I have a mind obsessed with…relief from pain or discomfort of any sort. So, back in the day, I turned to substance, alcohol and of course, food, the great aneasthetizer.
But my crazy mind didn’t stop there – there’s pretty much nothing I can’t obsess about if … need be.
Like men. Do you all remember the movie, Fatal Attraction – when Glenn Close boils the family bunny for revenge when the guy ignores/dumps her? I’ve always worried I’d become a bunny boiler, so much does stalking run through my blood.
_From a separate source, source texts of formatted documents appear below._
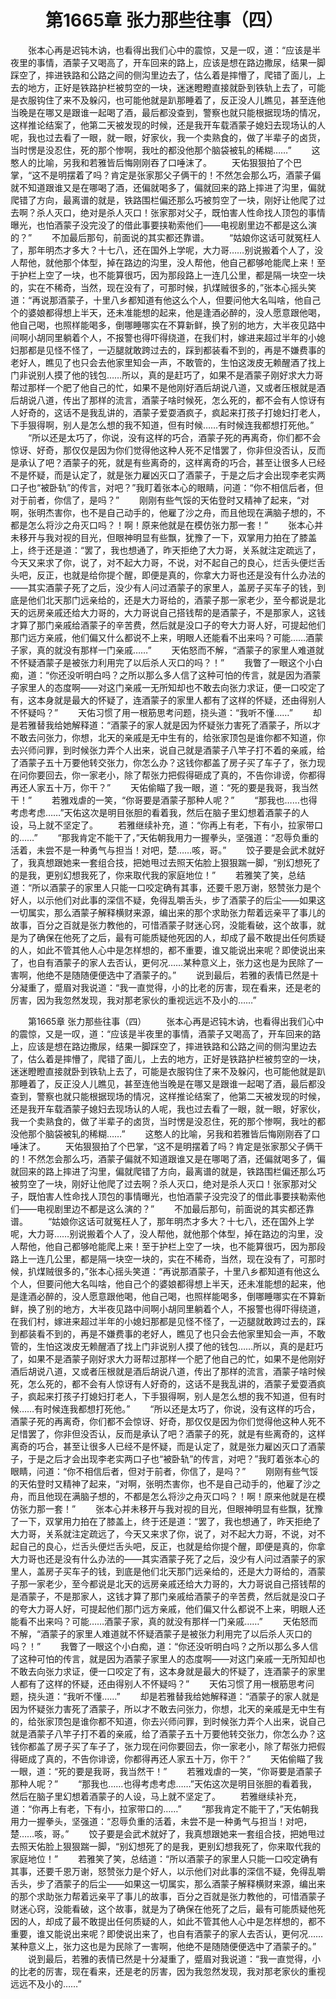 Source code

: # 　　第1665章 张力那些往事（四）
　　张本心再是迟钝木讷，也看得出我们心中的震惊，又是一叹，道：“应该是半夜里的事情，酒蒙子又喝高了，开车回来的路上，应该是想在路边撒尿，结果一脚踩空了，摔进铁路和公路之间的侧沟里边去了，估么着是摔懵了，爬错了面儿，上去的地方，正好是铁路护栏被剪空的一块，迷迷瞪瞪直接就卧到铁轨上去了，可能是衣服钩住了来不及躲闪，也可能他就是趴那睡着了，反正没人儿瞧见，甚至连他当晚是在哪又是跟谁一起喝了酒，最后都没查到，警察也就只能根据现场的情况，这样推论结案了，他第二天被发现的时候，还是我开车载酒蒙子媳妇去现场认的人呢，我也过去看了一眼，就一眼，好家伙，我一个卖熟食的，做了半辈子的卤货，当时愣是没忍住，死的那个惨啊，我吐的都没他那个脑袋被轧的稀糊……”
　　这憨人的比喻，另我和若雅皆后悔刚刚吞了口唾沫了。
　　天佑狠狠拍了个巴掌，“这不是明摆着了吗？肯定是张家那父子俩干的！不然怎会那么巧，酒蒙子偏就不知道跟谁又是在哪喝了酒，还偏就喝多了，偏就回来的路上摔进了沟里，偏就爬错了方向，最离谱的就是，铁路围栏偏还那么巧被剪空了一块，刚好让他爬了过去啊？杀人灭口，绝对是杀人灭口！张家那对父子，既怕害人性命找人顶包的事情曝光，也怕酒蒙子没完没了的借此事要挟勒索他们——电视剧里边不都是这么演的？”
　　不加最后那句，前面说的其实都还靠谱。
　　“姑娘你这话可就冤枉人了，那年明杰才多大？十七八，还在国外上学呢，大力哥……别说搬着个人了，没人帮他，就他那个体型，掉在路边的沟里，没人帮他，他自己都够呛能爬上来！至于护栏上空了一块，也不能算很巧，因为那段路上一连几公里，都是隔一块空一块的，实在不稀奇，当然，现在没有了，可那时候，扒煤贼很多的，”张本心摇头笑道：“再说那酒蒙子，十里八乡都知道有他这么个人，但要问他大名叫啥，他自己个的婆娘都得想上半天，还未准能想的起来，他是逢酒必醉的，没人愿意跟他喝，他自己喝，也照样能喝多，倒哪睡哪实在不算新鲜，换了别的地方，大半夜见路中间啊小胡同里躺着个人，不报警也得吓得绕道，在我们村，嫁进来超过半年的小媳妇那都是见怪不怪了，一迈腿就敢跨过去的，踩到都装看不到的，再是不嫌费事的老好人，瞧见了也只会去他家里知会一声，不敢管的，生怕这泼皮无赖醒酒了找上门非说别人摸了他的钱包……所以，真的是赶巧了，如果不是酒蒙子刚好求大力哥帮过那样一个肥了他自己的忙，如果不是他刚好酒后胡说八道，又或者压根就是酒后胡说八道，传出了那样的流言，酒蒙子啥时候死，怎么死的，都不会有人惊讶有人好奇的，这话不是我乱讲的，酒蒙子爱耍酒疯子，疯起来打孩子打媳妇打老人，下手狠得啊，别人是怎么想的我不知道，但有时候……有时候连我都想打死他。”
　　“所以还是太巧了，你说，没有这样的巧合，酒蒙子死的再离奇，你们都不会惊讶、好奇，那仅仅是因为你们觉得他这种人死不足惜罢了，你非但没否认，反而是承认了吧？酒蒙子的死，就是有些离奇的，这样离奇的巧合，甚至让很多人已经不是怀疑，而是认定了，就是张力雇凶灭口了酒蒙子，于是之后才会出现李老实两口子也“被卧轨”的传言，对吧？”我盯着张本心的眼睛，问道：“你不相信后者，但对于前者，你信了，是吗？”
　　刚刚有些气馁的天佑登时又精神了起来，“对啊，张明杰害你，也不是自己动手的，他雇了沙之舟，而且他现在满脑子想的，不都是怎么将沙之舟灭口吗？！啊！原来他就是在模仿张力那一套！”
　　张本心并未移开与我对视的目光，但眼神明显有些飘，犹豫了一下，双掌用力拍在了膝盖上，终于还是道：“罢了，我也想通了，昨天拒绝了大力哥，关系就注定疏远了，今天又来求了你，说了，对不起大力哥，不说，对不起自己的良心，烂舌头便烂舌头吧，反正，也就是给你提个醒，即便是真的，你拿大力哥也还是没有什么办法的——其实酒蒙子死了之后，没少有人问过酒蒙子的家里人，盖房子买车子的钱，到底是他们北天那门远亲给的，还是大力哥给的，酒蒙子那一家老少，至今都说是北天的远房亲戚还给大力哥的，大力哥说自己搭钱帮的是酒蒙子，不是那家人，这钱才算了那门亲戚给酒蒙子的辛苦费，然后就是没口子的夸大力哥人好，可提起他们那门远方亲戚，他们偏又什么都说不上来，明眼人还能看不出来吗？可能……酒蒙子家，真的就没有那样一门亲戚……”
　　天佑怒而不解，“酒蒙子的家里人难道就不怀疑酒蒙子是被张力利用完了以后杀人灭口的吗？！”
　　我瞥了一眼这个小白痴，道：“你还没听明白吗？之所以那么多人信了这种可怕的传言，就是因为酒蒙子家里人的态度啊——对这门亲戚一无所知却也不敢去向张力求证，便一口咬定了有，这本身就是最大的怀疑了，连酒蒙子的家里人都有了这样的怀疑，还由得别人不怀疑吗？”
　　天佑习惯了用一根筋思考问题，挠头道：“我听不懂……”
　　却是若雅替我给她解释道：“酒蒙子的家人就是因为怀疑张力害死了酒蒙子，所以才不敢去问张力，你想，北天的亲戚是无中生有的，给张家顶包是谁你都不知道，你去兴师问罪，到时候张力弄个人出来，说自己就是酒蒙子八竿子打不着的亲戚，给了酒蒙子五十万要他转交张力，你怎么办？这钱你都盖了房子买了车子了，张力现在问你要回去，你一家老小，除了帮张力把假得砸成了真的，不告你诽谤，你都得再还人家五十万，你干？”
　　天佑偷瞄了我一眼，道：“死的要是我哥，我当然干！”
　　若雅戏虐的一笑，“你哥要是酒蒙子那种人呢？”
　　“那我也……也得考虑考虑……”天佑这次是明目张胆的看着我，然后在脑子里幻想着酒蒙子的人设，马上就不坚定了。
　　若雅继续补充，道：“你再上有老，下有小，拉家带口的……”
　　“那我肯定不能干了，”天佑朝我用力一握拳头，坚强道：“忍辱负重的活着，未尝不是一种勇气与担当！对吧，楚……咳，哥。”
　　饺子要是会武术就好了，我真想跟她来一套组合技，把她甩过去照天佑脸上狠狠踹一脚，“别幻想死了的是我，更别幻想我死了，你来取代我的家庭地位！”
　　若雅笑了笑，总结道：“所以酒蒙子的家里人只能一口咬定确有其事，还要千恩万谢，怒赞张力是个好人，以示他们对此事的深信不疑，免得乱嚼舌头，步了酒蒙子的后尘——如果这一切属实，那么酒蒙子解释横财来源，编出来的那个求助张力帮着远亲平了事儿的故事，百分之百就是张力教他的，可惜酒蒙子财迷心窍，没能看破，这个故事，就是为了确保在他死了之后，最有可能质疑他死因的人，却成了最不敢提出任何质疑的人，如此不管其他人心中是怎样想的，都不重要，谁又能说出来呢？即使说出来了，也自有酒蒙子的家人去否认，更何况……某种意义上，张力这也是为民除了一害啊，他绝不是随随便便选中了酒蒙子的。”
　　说到最后，若雅的表情已然是十分凝重了，蹙眉对我说道：“我一直觉得，小的比老的厉害，现在看来，还是老的厉害，因为我忽然发现，我对那老家伙的重视远远不及小的……”

　　第1665章 张力那些往事（四）
　　张本心再是迟钝木讷，也看得出我们心中的震惊，又是一叹，道：“应该是半夜里的事情，酒蒙子又喝高了，开车回来的路上，应该是想在路边撒尿，结果一脚踩空了，摔进铁路和公路之间的侧沟里边去了，估么着是摔懵了，爬错了面儿，上去的地方，正好是铁路护栏被剪空的一块，迷迷瞪瞪直接就卧到铁轨上去了，可能是衣服钩住了来不及躲闪，也可能他就是趴那睡着了，反正没人儿瞧见，甚至连他当晚是在哪又是跟谁一起喝了酒，最后都没查到，警察也就只能根据现场的情况，这样推论结案了，他第二天被发现的时候，还是我开车载酒蒙子媳妇去现场认的人呢，我也过去看了一眼，就一眼，好家伙，我一个卖熟食的，做了半辈子的卤货，当时愣是没忍住，死的那个惨啊，我吐的都没他那个脑袋被轧的稀糊……”
　　这憨人的比喻，另我和若雅皆后悔刚刚吞了口唾沫了。
　　天佑狠狠拍了个巴掌，“这不是明摆着了吗？肯定是张家那父子俩干的！不然怎会那么巧，酒蒙子偏就不知道跟谁又是在哪喝了酒，还偏就喝多了，偏就回来的路上摔进了沟里，偏就爬错了方向，最离谱的就是，铁路围栏偏还那么巧被剪空了一块，刚好让他爬了过去啊？杀人灭口，绝对是杀人灭口！张家那对父子，既怕害人性命找人顶包的事情曝光，也怕酒蒙子没完没了的借此事要挟勒索他们——电视剧里边不都是这么演的？”
　　不加最后那句，前面说的其实都还靠谱。
　　“姑娘你这话可就冤枉人了，那年明杰才多大？十七八，还在国外上学呢，大力哥……别说搬着个人了，没人帮他，就他那个体型，掉在路边的沟里，没人帮他，他自己都够呛能爬上来！至于护栏上空了一块，也不能算很巧，因为那段路上一连几公里，都是隔一块空一块的，实在不稀奇，当然，现在没有了，可那时候，扒煤贼很多的，”张本心摇头笑道：“再说那酒蒙子，十里八乡都知道有他这么个人，但要问他大名叫啥，他自己个的婆娘都得想上半天，还未准能想的起来，他是逢酒必醉的，没人愿意跟他喝，他自己喝，也照样能喝多，倒哪睡哪实在不算新鲜，换了别的地方，大半夜见路中间啊小胡同里躺着个人，不报警也得吓得绕道，在我们村，嫁进来超过半年的小媳妇那都是见怪不怪了，一迈腿就敢跨过去的，踩到都装看不到的，再是不嫌费事的老好人，瞧见了也只会去他家里知会一声，不敢管的，生怕这泼皮无赖醒酒了找上门非说别人摸了他的钱包……所以，真的是赶巧了，如果不是酒蒙子刚好求大力哥帮过那样一个肥了他自己的忙，如果不是他刚好酒后胡说八道，又或者压根就是酒后胡说八道，传出了那样的流言，酒蒙子啥时候死，怎么死的，都不会有人惊讶有人好奇的，这话不是我乱讲的，酒蒙子爱耍酒疯子，疯起来打孩子打媳妇打老人，下手狠得啊，别人是怎么想的我不知道，但有时候……有时候连我都想打死他。”
　　“所以还是太巧了，你说，没有这样的巧合，酒蒙子死的再离奇，你们都不会惊讶、好奇，那仅仅是因为你们觉得他这种人死不足惜罢了，你非但没否认，反而是承认了吧？酒蒙子的死，就是有些离奇的，这样离奇的巧合，甚至让很多人已经不是怀疑，而是认定了，就是张力雇凶灭口了酒蒙子，于是之后才会出现李老实两口子也“被卧轨”的传言，对吧？”我盯着张本心的眼睛，问道：“你不相信后者，但对于前者，你信了，是吗？”
　　刚刚有些气馁的天佑登时又精神了起来，“对啊，张明杰害你，也不是自己动手的，他雇了沙之舟，而且他现在满脑子想的，不都是怎么将沙之舟灭口吗？！啊！原来他就是在模仿张力那一套！”
　　张本心并未移开与我对视的目光，但眼神明显有些飘，犹豫了一下，双掌用力拍在了膝盖上，终于还是道：“罢了，我也想通了，昨天拒绝了大力哥，关系就注定疏远了，今天又来求了你，说了，对不起大力哥，不说，对不起自己的良心，烂舌头便烂舌头吧，反正，也就是给你提个醒，即便是真的，你拿大力哥也还是没有什么办法的——其实酒蒙子死了之后，没少有人问过酒蒙子的家里人，盖房子买车子的钱，到底是他们北天那门远亲给的，还是大力哥给的，酒蒙子那一家老少，至今都说是北天的远房亲戚还给大力哥的，大力哥说自己搭钱帮的是酒蒙子，不是那家人，这钱才算了那门亲戚给酒蒙子的辛苦费，然后就是没口子的夸大力哥人好，可提起他们那门远方亲戚，他们偏又什么都说不上来，明眼人还能看不出来吗？可能……酒蒙子家，真的就没有那样一门亲戚……”
　　天佑怒而不解，“酒蒙子的家里人难道就不怀疑酒蒙子是被张力利用完了以后杀人灭口的吗？！”
　　我瞥了一眼这个小白痴，道：“你还没听明白吗？之所以那么多人信了这种可怕的传言，就是因为酒蒙子家里人的态度啊——对这门亲戚一无所知却也不敢去向张力求证，便一口咬定了有，这本身就是最大的怀疑了，连酒蒙子的家里人都有了这样的怀疑，还由得别人不怀疑吗？”
　　天佑习惯了用一根筋思考问题，挠头道：“我听不懂……”
　　却是若雅替我给她解释道：“酒蒙子的家人就是因为怀疑张力害死了酒蒙子，所以才不敢去问张力，你想，北天的亲戚是无中生有的，给张家顶包是谁你都不知道，你去兴师问罪，到时候张力弄个人出来，说自己就是酒蒙子八竿子打不着的亲戚，给了酒蒙子五十万要他转交张力，你怎么办？这钱你都盖了房子买了车子了，张力现在问你要回去，你一家老小，除了帮张力把假得砸成了真的，不告你诽谤，你都得再还人家五十万，你干？”
　　天佑偷瞄了我一眼，道：“死的要是我哥，我当然干！”
　　若雅戏虐的一笑，“你哥要是酒蒙子那种人呢？”
　　“那我也……也得考虑考虑……”天佑这次是明目张胆的看着我，然后在脑子里幻想着酒蒙子的人设，马上就不坚定了。
　　若雅继续补充，道：“你再上有老，下有小，拉家带口的……”
　　“那我肯定不能干了，”天佑朝我用力一握拳头，坚强道：“忍辱负重的活着，未尝不是一种勇气与担当！对吧，楚……咳，哥。”
　　饺子要是会武术就好了，我真想跟她来一套组合技，把她甩过去照天佑脸上狠狠踹一脚，“别幻想死了的是我，更别幻想我死了，你来取代我的家庭地位！”
　　若雅笑了笑，总结道：“所以酒蒙子的家里人只能一口咬定确有其事，还要千恩万谢，怒赞张力是个好人，以示他们对此事的深信不疑，免得乱嚼舌头，步了酒蒙子的后尘——如果这一切属实，那么酒蒙子解释横财来源，编出来的那个求助张力帮着远亲平了事儿的故事，百分之百就是张力教他的，可惜酒蒙子财迷心窍，没能看破，这个故事，就是为了确保在他死了之后，最有可能质疑他死因的人，却成了最不敢提出任何质疑的人，如此不管其他人心中是怎样想的，都不重要，谁又能说出来呢？即使说出来了，也自有酒蒙子的家人去否认，更何况……某种意义上，张力这也是为民除了一害啊，他绝不是随随便便选中了酒蒙子的。”
　　说到最后，若雅的表情已然是十分凝重了，蹙眉对我说道：“我一直觉得，小的比老的厉害，现在看来，还是老的厉害，因为我忽然发现，我对那老家伙的重视远远不及小的……”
I’ve driven by men’s houses, had other friends call them to see if they answer, had other friends drive by their houses. And always, always, I’ve thought the worst. They’re with another woman, they don’t like me anymore, I said/did something wrong and I’ll never here from them and on and on and on….
If a guy doesn’t return a text quickly, that’s it, he’s definetly done with me and, of course, he’s with another woman. If he doesn’t call or text me first, I can’t stand it and reach out to him. Sometimes incessantly. I insist that he tell me how he’s feeling about me, about us, about relationships, about marriage — all on the the first date .
Long and short of it, I probably drive most men crazy. Hmmmmm, why on earth am I single at 54?
So, here I am, beginning to date a man I really like. Already, I’d started stalking him online to see if he were viewing other women on the dating site we met on. That didn’t go well, because he then thought I was viewing other men, and we both got upset.
Happily, I acted like an adult and brought it up to him; and BLESSEDLY, he was cool and we worked it out.
I think it’s time for me to get over my stalking, my obsession – my insecurity. AND it’s time for me to have a man who makes me feel safe!
And, as always, to live life, it’s self; to contribute; to show up; to be kind, patient, tolerant and loving – and, to stay away from bunnies!